Ao ver uma alta, acha que vai romper;
Ao ver uma queda, acha que a tendência vai se inverter;
No fim, cada período tem um sinal, mas você acaba não sabendo em qual deve confiar.
O problema normalmente não é haver poucos indicadores, e sim não ter definido a divisão de trabalho para períodos diferentes.
A ordem mais segura é:
Diário (D1): ver o panorama geral e as principais posições;
4H: ver em que fase o preço está — avançando, fazendo pullback ou consolidando;
1H: observar a estrutura e a direção do curto e do médio prazo;
15 minutos: ver o processo de confirmação nas áreas-chave;
5 minutos e 1 minuto: apenas para observar detalhes e ritmo.

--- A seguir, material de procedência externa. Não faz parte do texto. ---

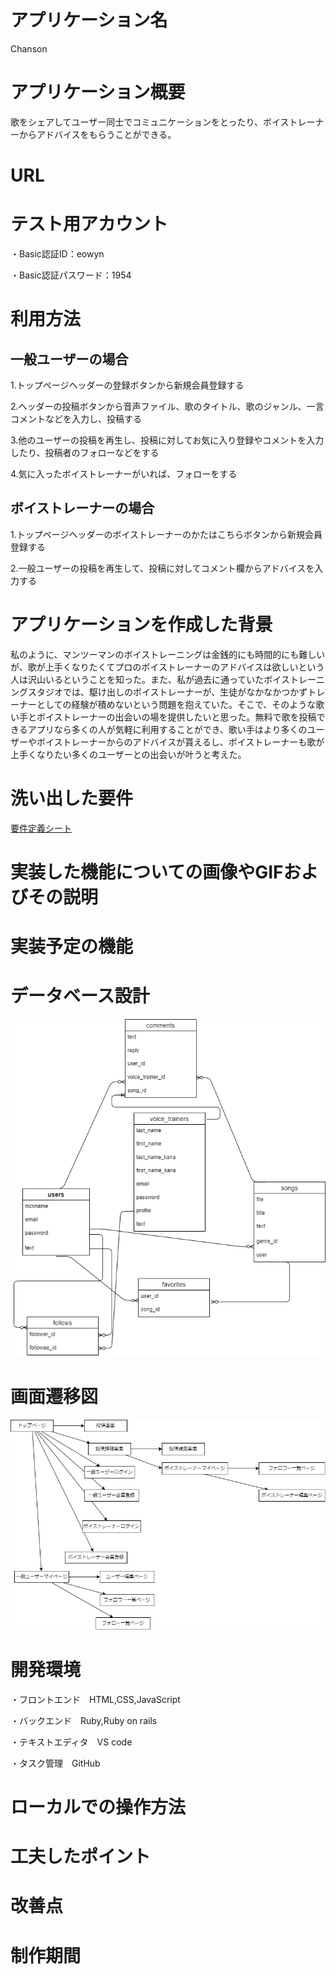 # アプリケーション名

Chanson

# アプリケーション概要

歌をシェアしてユーザー同士でコミュニケーションをとったり、ボイストレーナーからアドバイスをもらうことができる。

# URL

# テスト用アカウント

・Basic認証ID：eowyn 

・Basic認証パスワード：1954

# 利用方法

## 一般ユーザーの場合

1.トップページヘッダーの登録ボタンから新規会員登録する

2.ヘッダーの投稿ボタンから音声ファイル、歌のタイトル、歌のジャンル、一言コメントなどを入力し、投稿する

3.他のユーザーの投稿を再生し、投稿に対してお気に入り登録やコメントを入力したり、投稿者のフォローなどをする

4.気に入ったボイストレーナーがいれば、フォローをする


## ボイストレーナーの場合

1.トップページヘッダーのボイストレーナーのかたはこちらボタンから新規会員登録する

2.一般ユーザーの投稿を再生して、投稿に対してコメント欄からアドバイスを入力する

# アプリケーションを作成した背景

私のように、マンツーマンのボイストレーニングは金銭的にも時間的にも難しいが、歌が上手くなりたくてプロのボイストレーナーのアドバイスは欲しいという人は沢山いるということを知った。また、私が過去に通っていたボイストレーニングスタジオでは、駆け出しのボイストレーナーが、生徒がなかなかつかずトレーナーとしての経験が積めないという問題を抱えていた。そこで、そのような歌い手とボイストレーナーの出会いの場を提供したいと思った。無料で歌を投稿できるアプリなら多くの人が気軽に利用することができ、歌い手はより多くのユーザーやボイストレーナーからのアドバイスが貰えるし、ボイストレーナーも歌が上手くなりたい多くのユーザーとの出会いが叶うと考えた。

# 洗い出した要件
[要件定義シート](https://docs.google.com/spreadsheets/d/1Mcw-2VIBz3ClBwKlZW21OzpEmD_UJq175lRiY9vvZbU/edit#gid=982722306) 


# 実装した機能についての画像やGIFおよびその説明

# 実装予定の機能


# データベース設計

![ER図](db.drawio.png "db")


# 画面遷移図

![画面遷移図](page.drawio.png "page")


# 開発環境
・フロントエンド　HTML,CSS,JavaScript

・バックエンド　Ruby,Ruby on rails

・テキストエディタ　VS code

・タスク管理　GitHub


# ローカルでの操作方法


# 工夫したポイント


# 改善点


# 制作期間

Períodos menores podem ajudar você a enxergar o processo, mas não conseguem refutar sozinhos o período maior.
Por exemplo:
O diário (K) e o 4H ainda mantêm uma estrutura de alta; se de repente o de 1 minuto mostrar uma queda em um trecho, primeiro deve ser entendido como uma possível correção de curto prazo, e não como uma reversão da grande tendência imediatamente.
Pelo contrário: se o período maior estiver sob uma zona de pressão, e o de 1 minuto apresentar uma sequência de altas, isso não significa automaticamente que o movimento de tendência foi iniciado.
Quando surgem conflitos em vários períodos, a resposta correta nem sempre é escolher um período de que você goste.
Às vezes, esperar por si só já é uma conclusão.
O limite do risco é só uma frase:
Não use ruído de 1 minuto; substitua a leitura estrutural de 4H e do gráfico diário (K).